_Description of the task_
Show every line of the records below that contains the word "badge".

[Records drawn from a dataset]
━━━━━━━━━━━━━━━━

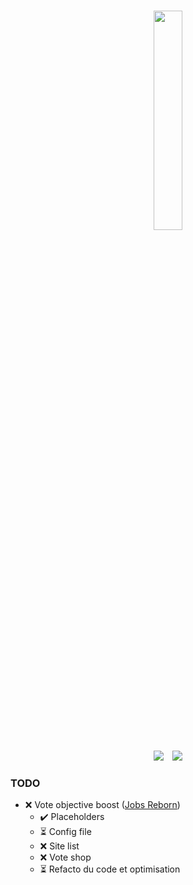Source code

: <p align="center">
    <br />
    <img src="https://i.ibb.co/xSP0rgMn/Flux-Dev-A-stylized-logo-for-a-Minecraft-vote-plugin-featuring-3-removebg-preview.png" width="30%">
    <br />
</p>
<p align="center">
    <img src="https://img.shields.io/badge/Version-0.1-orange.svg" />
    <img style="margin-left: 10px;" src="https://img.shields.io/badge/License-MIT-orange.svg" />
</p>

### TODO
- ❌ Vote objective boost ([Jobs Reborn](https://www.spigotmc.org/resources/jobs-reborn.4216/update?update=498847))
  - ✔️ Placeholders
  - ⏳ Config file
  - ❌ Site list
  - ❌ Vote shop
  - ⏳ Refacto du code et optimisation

━━━━━━━━━━━━━━━━

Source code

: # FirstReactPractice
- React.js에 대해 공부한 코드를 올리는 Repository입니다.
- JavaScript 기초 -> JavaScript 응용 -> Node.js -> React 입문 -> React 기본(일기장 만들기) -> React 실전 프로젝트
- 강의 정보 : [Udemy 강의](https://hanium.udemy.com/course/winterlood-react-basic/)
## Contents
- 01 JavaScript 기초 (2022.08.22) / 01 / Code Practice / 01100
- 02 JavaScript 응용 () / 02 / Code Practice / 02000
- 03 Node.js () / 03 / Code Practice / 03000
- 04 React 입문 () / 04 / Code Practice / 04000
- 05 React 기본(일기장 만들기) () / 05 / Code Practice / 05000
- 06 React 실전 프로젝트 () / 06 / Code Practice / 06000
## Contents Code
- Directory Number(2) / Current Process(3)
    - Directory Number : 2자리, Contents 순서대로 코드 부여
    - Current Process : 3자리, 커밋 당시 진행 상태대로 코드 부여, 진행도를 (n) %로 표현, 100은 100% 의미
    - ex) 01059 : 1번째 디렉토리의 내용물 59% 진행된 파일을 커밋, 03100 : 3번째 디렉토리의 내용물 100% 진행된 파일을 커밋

━━━━━━━━━━━━━━━━

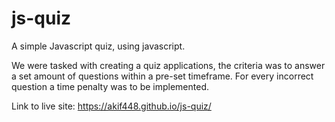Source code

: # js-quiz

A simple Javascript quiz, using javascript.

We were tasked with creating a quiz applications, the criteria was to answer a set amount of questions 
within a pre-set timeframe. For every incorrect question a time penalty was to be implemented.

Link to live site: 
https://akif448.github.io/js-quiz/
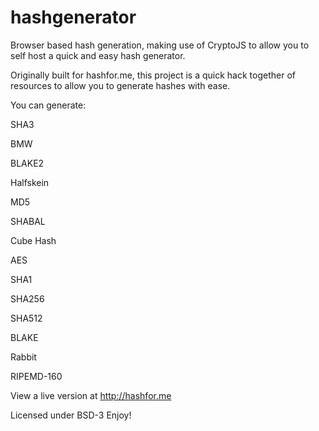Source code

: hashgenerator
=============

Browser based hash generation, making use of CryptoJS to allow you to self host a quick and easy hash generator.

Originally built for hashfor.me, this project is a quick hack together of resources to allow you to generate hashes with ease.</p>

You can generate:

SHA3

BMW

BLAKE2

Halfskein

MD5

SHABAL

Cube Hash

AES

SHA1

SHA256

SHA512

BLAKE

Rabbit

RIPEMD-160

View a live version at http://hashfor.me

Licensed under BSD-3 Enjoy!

━━━━━━━━━━━━━━━━

_Response to the exercise_
    <img src="https://img.shields.io/badge/Version-0.1-orange.svg" />
    <img style="margin-left: 10px;" src="https://img.shields.io/badge/License-MIT-orange.svg" />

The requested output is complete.